Stable belts were not designed or manufactured by the MOD. They were bought in bulk, very often from an Indian or other Asian source (they are still some of the best in the world at heavy weaving!) by the Officer who ran the PRI Shop at the time.
The PRI kitty is the “private” money of the Regiment. Belts only had to be approved by Dress Regs (many were not, and were approved by the CO only! An example of this are the RHA Battery belts). The woven fabric remains the same, per Regiment, as it is “running feet” material from the roll. That leaves the choice of buckle only.
There were and are no specific buckle types to a type of unit. Cadets or Training or otherwise. There were no difference between stable belts and different Ranks, as the buying source was the same. However, there was an evolution of buckle types (although here, the PRI officer still had the last choice).

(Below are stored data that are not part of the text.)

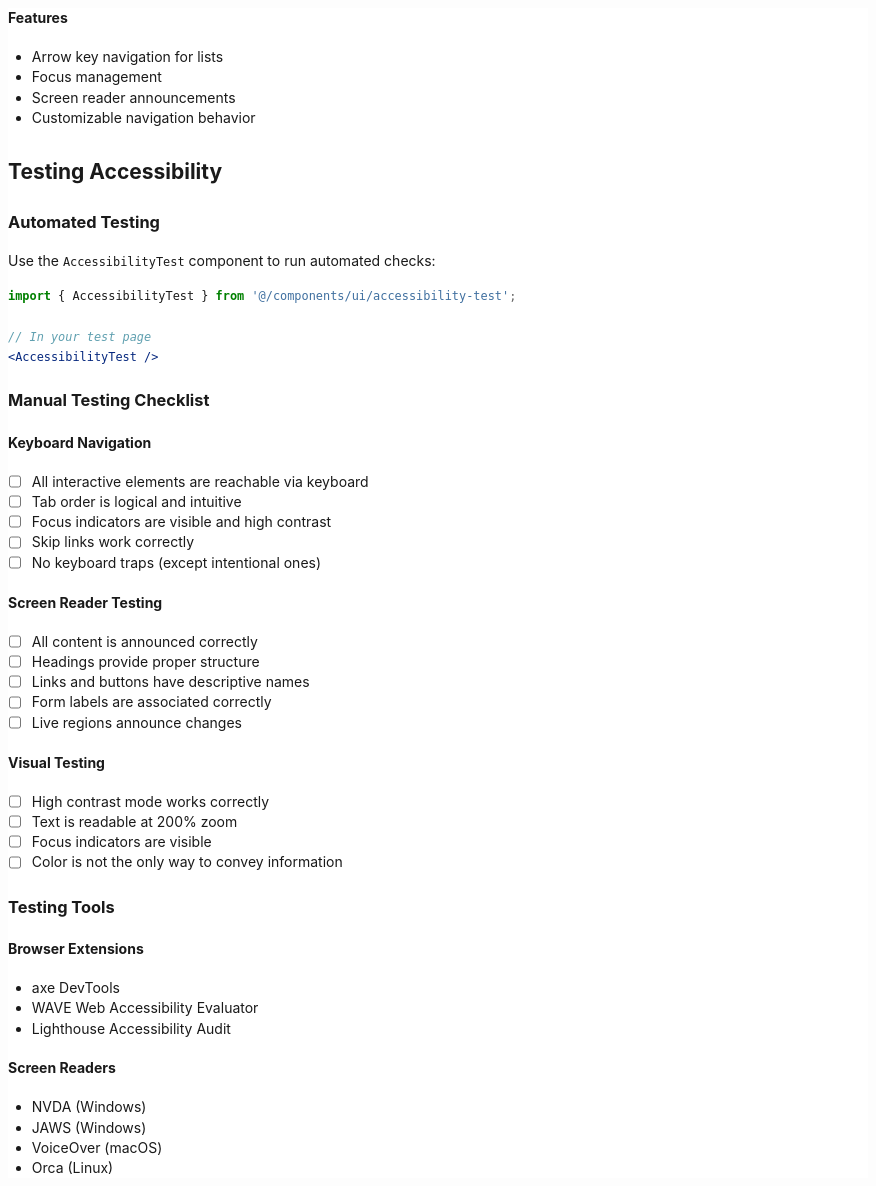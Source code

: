 #### Features
- Arrow key navigation for lists
- Focus management
- Screen reader announcements
- Customizable navigation behavior

## Testing Accessibility

### Automated Testing
Use the `AccessibilityTest` component to run automated checks:

```jsx
import { AccessibilityTest } from '@/components/ui/accessibility-test';

// In your test page
<AccessibilityTest />
```

### Manual Testing Checklist

#### Keyboard Navigation
- [ ] All interactive elements are reachable via keyboard
- [ ] Tab order is logical and intuitive
- [ ] Focus indicators are visible and high contrast
- [ ] Skip links work correctly
- [ ] No keyboard traps (except intentional ones)

#### Screen Reader Testing
- [ ] All content is announced correctly
- [ ] Headings provide proper structure
- [ ] Links and buttons have descriptive names
- [ ] Form labels are associated correctly
- [ ] Live regions announce changes

#### Visual Testing
- [ ] High contrast mode works correctly
- [ ] Text is readable at 200% zoom
- [ ] Focus indicators are visible
- [ ] Color is not the only way to convey information

### Testing Tools

#### Browser Extensions
- axe DevTools
- WAVE Web Accessibility Evaluator
- Lighthouse Accessibility Audit

#### Screen Readers
- NVDA (Windows)
- JAWS (Windows)
- VoiceOver (macOS)
- Orca (Linux)
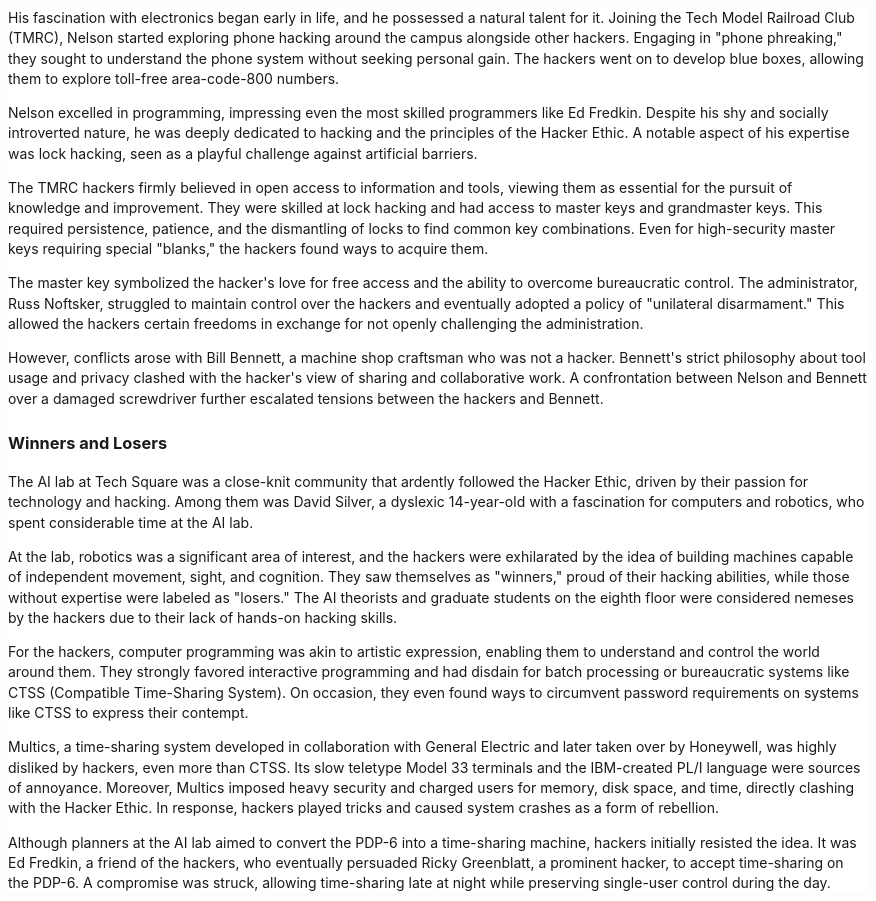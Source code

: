 His fascination with electronics began early in life, and he possessed a natural talent for it. Joining the Tech Model Railroad Club (TMRC), Nelson started exploring phone hacking around the campus alongside other hackers. Engaging in "phone phreaking," they sought to understand the phone system without seeking personal gain. The hackers went on to develop blue boxes, allowing them to explore toll-free area-code-800 numbers.

Nelson excelled in programming, impressing even the most skilled programmers like Ed Fredkin. Despite his shy and socially introverted nature, he was deeply dedicated to hacking and the principles of the Hacker Ethic. A notable aspect of his expertise was lock hacking, seen as a playful challenge against artificial barriers.

The TMRC hackers firmly believed in open access to information and tools, viewing them as essential for the pursuit of knowledge and improvement. They were skilled at lock hacking and had access to master keys and grandmaster keys. This required persistence, patience, and the dismantling of locks to find common key combinations. Even for high-security master keys requiring special "blanks," the hackers found ways to acquire them.

The master key symbolized the hacker's love for free access and the ability to overcome bureaucratic control. The administrator, Russ Noftsker, struggled to maintain control over the hackers and eventually adopted a policy of "unilateral disarmament." This allowed the hackers certain freedoms in exchange for not openly challenging the administration.

However, conflicts arose with Bill Bennett, a machine shop craftsman who was not a hacker. Bennett's strict philosophy about tool usage and privacy clashed with the hacker's view of sharing and collaborative work. A confrontation between Nelson and Bennett over a damaged screwdriver further escalated tensions between the hackers and Bennett.

### Winners and Losers

The AI lab at Tech Square was a close-knit community that ardently followed the Hacker Ethic, driven by their passion for technology and hacking. Among them was David Silver, a dyslexic 14-year-old with a fascination for computers and robotics, who spent considerable time at the AI lab.

At the lab, robotics was a significant area of interest, and the hackers were exhilarated by the idea of building machines capable of independent movement, sight, and cognition. They saw themselves as "winners," proud of their hacking abilities, while those without expertise were labeled as "losers." The AI theorists and graduate students on the eighth floor were considered nemeses by the hackers due to their lack of hands-on hacking skills.

For the hackers, computer programming was akin to artistic expression, enabling them to understand and control the world around them. They strongly favored interactive programming and had disdain for batch processing or bureaucratic systems like CTSS (Compatible Time-Sharing System). On occasion, they even found ways to circumvent password requirements on systems like CTSS to express their contempt.

Multics, a time-sharing system developed in collaboration with General Electric and later taken over by Honeywell, was highly disliked by hackers, even more than CTSS. Its slow teletype Model 33 terminals and the IBM-created PL/I language were sources of annoyance. Moreover, Multics imposed heavy security and charged users for memory, disk space, and time, directly clashing with the Hacker Ethic. In response, hackers played tricks and caused system crashes as a form of rebellion.

Although planners at the AI lab aimed to convert the PDP-6 into a time-sharing machine, hackers initially resisted the idea. It was Ed Fredkin, a friend of the hackers, who eventually persuaded Ricky Greenblatt, a prominent hacker, to accept time-sharing on the PDP-6. A compromise was struck, allowing time-sharing late at night while preserving single-user control during the day.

Herewith a rough timeline:
The original buckle was the single tongue leather buckle (as in the old sand coloured GS belt around 1900):
(I wore this buckle with The Royal Sussex Regt in 1964)
The second version was the wider, double or multi tongue leather buckle (around 1920) which originated from the “Horse Regiments”:
The third version is the one adapted direct from the 37/58/95 pattern Web Belt clasp and appeared in the early sixties:
(I wore this one in 1962 at AAS Arborfield)

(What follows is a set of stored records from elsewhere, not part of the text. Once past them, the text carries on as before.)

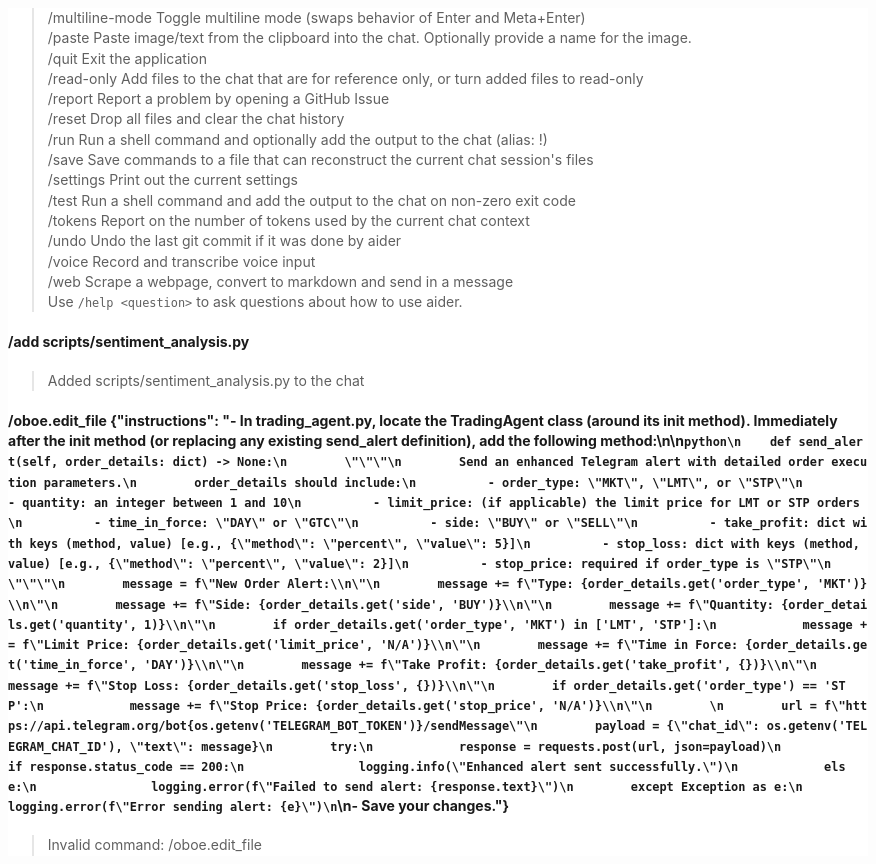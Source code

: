 > /multiline-mode Toggle multiline mode (swaps behavior of Enter and Meta+Enter)  
> /paste          Paste image/text from the clipboard into the chat.        Optionally provide a name for the image.  
> /quit           Exit the application  
> /read-only      Add files to the chat that are for reference only, or turn added files to read-only  
> /report         Report a problem by opening a GitHub Issue  
> /reset          Drop all files and clear the chat history  
> /run            Run a shell command and optionally add the output to the chat (alias: !)  
> /save           Save commands to a file that can reconstruct the current chat session's files  
> /settings       Print out the current settings  
> /test           Run a shell command and add the output to the chat on non-zero exit code  
> /tokens         Report on the number of tokens used by the current chat context  
> /undo           Undo the last git commit if it was done by aider  
> /voice          Record and transcribe voice input  
> /web            Scrape a webpage, convert to markdown and send in a message  
> Use `/help <question>` to ask questions about how to use aider.  

#### /add scripts/sentiment_analysis.py  
> Added scripts/sentiment_analysis.py to the chat  

#### /oboe.edit_file {"instructions": "- In trading_agent.py, locate the TradingAgent class (around its __init__ method). Immediately after the __init__ method (or replacing any existing send_alert definition), add the following method:\n\n```python\n    def send_alert(self, order_details: dict) -> None:\n        \"\"\"\n        Send an enhanced Telegram alert with detailed order execution parameters.\n        order_details should include:\n          - order_type: \"MKT\", \"LMT\", or \"STP\"\n          - quantity: an integer between 1 and 10\n          - limit_price: (if applicable) the limit price for LMT or STP orders\n          - time_in_force: \"DAY\" or \"GTC\"\n          - side: \"BUY\" or \"SELL\"\n          - take_profit: dict with keys (method, value) [e.g., {\"method\": \"percent\", \"value\": 5}]\n          - stop_loss: dict with keys (method, value) [e.g., {\"method\": \"percent\", \"value\": 2}]\n          - stop_price: required if order_type is \"STP\"\n        \"\"\"\n        message = f\"New Order Alert:\\n\"\n        message += f\"Type: {order_details.get('order_type', 'MKT')}\\n\"\n        message += f\"Side: {order_details.get('side', 'BUY')}\\n\"\n        message += f\"Quantity: {order_details.get('quantity', 1)}\\n\"\n        if order_details.get('order_type', 'MKT') in ['LMT', 'STP']:\n            message += f\"Limit Price: {order_details.get('limit_price', 'N/A')}\\n\"\n        message += f\"Time in Force: {order_details.get('time_in_force', 'DAY')}\\n\"\n        message += f\"Take Profit: {order_details.get('take_profit', {})}\\n\"\n        message += f\"Stop Loss: {order_details.get('stop_loss', {})}\\n\"\n        if order_details.get('order_type') == 'STP':\n            message += f\"Stop Price: {order_details.get('stop_price', 'N/A')}\\n\"\n        \n        url = f\"https://api.telegram.org/bot{os.getenv('TELEGRAM_BOT_TOKEN')}/sendMessage\"\n        payload = {\"chat_id\": os.getenv('TELEGRAM_CHAT_ID'), \"text\": message}\n        try:\n            response = requests.post(url, json=payload)\n            if response.status_code == 200:\n                logging.info(\"Enhanced alert sent successfully.\")\n            else:\n                logging.error(f\"Failed to send alert: {response.text}\")\n        except Exception as e:\n            logging.error(f\"Error sending alert: {e}\")\n```\n- Save your changes."}  
> Invalid command: /oboe.edit_file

The next version within this “evolution of buckles & Clasps” was the one which was adapted direct from the old white buff Dress belt, which originally carried the GS buckle for all units:
So THIS: (originally Victorian)
Was adapted per Regiment, like THIS:
This was around the middle to end of the seventies. They still seem to be popular today.
Running almost parallel to the above from a date point of view, was the adaption of the rectangular Chrome plate and Cap Badge design.
(which I wore in Queens Regiment)
This was adapted directly from the New, white dress-belt made of cortelene, on which it appeared first. Today, many Regiments use the same buckle for their Dress Belt and their working stable-belt.
The latest addition (started to emerge in the eighties) are the modern clasp versions, which are much lighter than their GS type forbears and are designed with advanced optical quality.
Having explained the progression of fixing the stable-belt from the date aspect, we must add, that of course, all versions are still in use, irrespective of age. As long as they remain privately purchased items, design will apt to wander and will remain a matter of taste.